**Requirement**
The listing below is to be duplicated exactly, with every picture omitted.

**Data for this exercise**
____

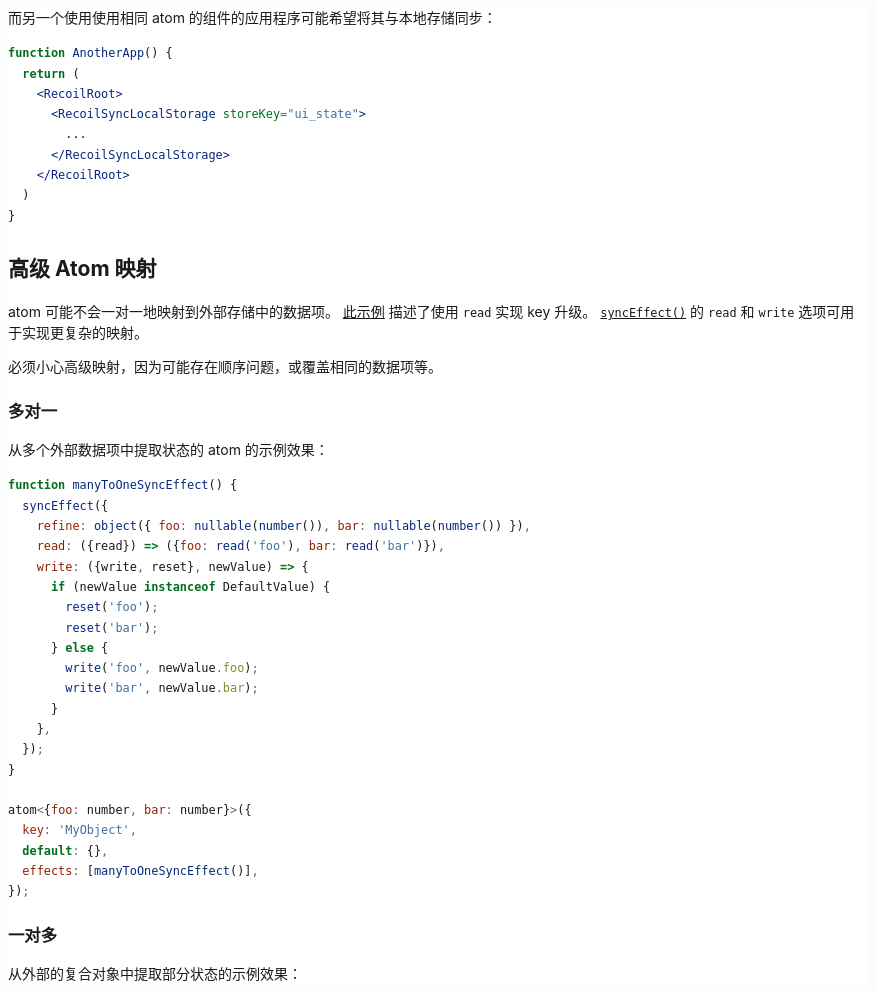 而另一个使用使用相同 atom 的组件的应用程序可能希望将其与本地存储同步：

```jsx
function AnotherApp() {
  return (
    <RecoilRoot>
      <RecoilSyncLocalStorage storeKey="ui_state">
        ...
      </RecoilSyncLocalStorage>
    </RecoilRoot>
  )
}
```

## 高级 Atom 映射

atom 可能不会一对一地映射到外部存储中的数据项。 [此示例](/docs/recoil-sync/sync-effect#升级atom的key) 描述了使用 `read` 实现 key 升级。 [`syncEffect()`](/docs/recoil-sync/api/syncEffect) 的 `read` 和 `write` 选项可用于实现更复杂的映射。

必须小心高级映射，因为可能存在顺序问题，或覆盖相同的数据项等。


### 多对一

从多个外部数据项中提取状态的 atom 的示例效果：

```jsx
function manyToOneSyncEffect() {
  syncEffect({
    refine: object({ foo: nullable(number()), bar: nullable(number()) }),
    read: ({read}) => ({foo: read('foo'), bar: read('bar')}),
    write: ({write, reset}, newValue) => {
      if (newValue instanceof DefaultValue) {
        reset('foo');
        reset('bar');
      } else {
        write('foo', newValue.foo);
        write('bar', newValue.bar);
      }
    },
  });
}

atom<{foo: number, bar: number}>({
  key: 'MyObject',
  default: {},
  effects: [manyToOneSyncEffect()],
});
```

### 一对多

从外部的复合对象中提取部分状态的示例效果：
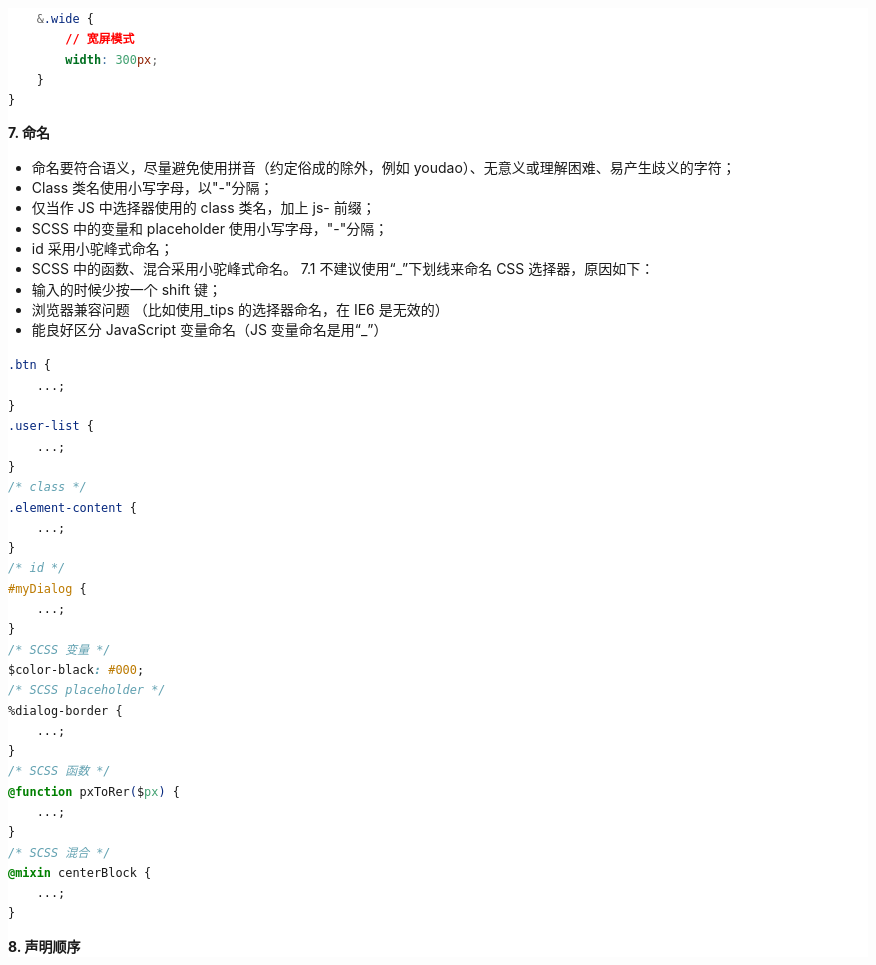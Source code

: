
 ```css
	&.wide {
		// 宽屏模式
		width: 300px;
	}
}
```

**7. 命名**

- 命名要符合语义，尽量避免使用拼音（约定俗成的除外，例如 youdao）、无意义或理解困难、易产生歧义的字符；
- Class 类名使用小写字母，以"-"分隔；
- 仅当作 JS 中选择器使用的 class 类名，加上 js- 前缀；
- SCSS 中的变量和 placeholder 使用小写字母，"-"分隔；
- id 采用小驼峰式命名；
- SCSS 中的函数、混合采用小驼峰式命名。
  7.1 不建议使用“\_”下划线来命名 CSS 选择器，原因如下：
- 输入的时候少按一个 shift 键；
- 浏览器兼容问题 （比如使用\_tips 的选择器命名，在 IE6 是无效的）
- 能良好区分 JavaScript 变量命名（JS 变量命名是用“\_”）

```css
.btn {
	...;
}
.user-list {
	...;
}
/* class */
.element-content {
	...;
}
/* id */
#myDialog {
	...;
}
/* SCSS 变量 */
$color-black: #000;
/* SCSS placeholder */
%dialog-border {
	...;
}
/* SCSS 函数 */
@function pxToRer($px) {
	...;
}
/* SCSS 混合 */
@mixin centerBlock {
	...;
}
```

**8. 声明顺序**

____

**Exercise solution**
 而另一个使用使用相同 atom 的组件的应用程序可能希望将其与本地存储同步：

```jsx
function AnotherApp() {
  return (
    <RecoilRoot>
      <RecoilSyncLocalStorage storeKey="ui_state">
        ...
      </RecoilSyncLocalStorage>
    </RecoilRoot>
  )
}
```

## 高级 Atom 映射

atom 可能不会一对一地映射到外部存储中的数据项。 [此示例](/docs/recoil-sync/sync-effect#升级atom的key) 描述了使用 `read` 实现 key 升级。 [`syncEffect()`](/docs/recoil-sync/api/syncEffect) 的 `read` 和 `write` 选项可用于实现更复杂的映射。

必须小心高级映射，因为可能存在顺序问题，或覆盖相同的数据项等。


### 多对一

从多个外部数据项中提取状态的 atom 的示例效果：

```jsx
function manyToOneSyncEffect() {
  syncEffect({
    refine: object({ foo: nullable(number()), bar: nullable(number()) }),
    read: ({read}) => ({foo: read('foo'), bar: read('bar')}),
    write: ({write, reset}, newValue) => {
      if (newValue instanceof DefaultValue) {
        reset('foo');
        reset('bar');
      } else {
        write('foo', newValue.foo);
        write('bar', newValue.bar);
      }
    },
  });
}

atom<{foo: number, bar: number}>({
  key: 'MyObject',
  default: {},
  effects: [manyToOneSyncEffect()],
});
```

### 一对多

从外部的复合对象中提取部分状态的示例效果：
Source code

:
 ```css
	&.wide {
		// 宽屏模式
		width: 300px;
	}
}
```

**7. 命名**

- 命名要符合语义，尽量避免使用拼音（约定俗成的除外，例如 youdao）、无意义或理解困难、易产生歧义的字符；
- Class 类名使用小写字母，以"-"分隔；
- 仅当作 JS 中选择器使用的 class 类名，加上 js- 前缀；
- SCSS 中的变量和 placeholder 使用小写字母，"-"分隔；
- id 采用小驼峰式命名；
- SCSS 中的函数、混合采用小驼峰式命名。
  7.1 不建议使用“\_”下划线来命名 CSS 选择器，原因如下：
- 输入的时候少按一个 shift 键；
- 浏览器兼容问题 （比如使用\_tips 的选择器命名，在 IE6 是无效的）
- 能良好区分 JavaScript 变量命名（JS 变量命名是用“\_”）

```css
.btn {
	...;
}
.user-list {
	...;
}
/* class */
.element-content {
	...;
}
/* id */
#myDialog {
	...;
}
/* SCSS 变量 */
$color-black: #000;
/* SCSS placeholder */
%dialog-border {
	...;
}
/* SCSS 函数 */
@function pxToRer($px) {
	...;
}
/* SCSS 混合 */
@mixin centerBlock {
	...;
}
```

**8. 声明顺序**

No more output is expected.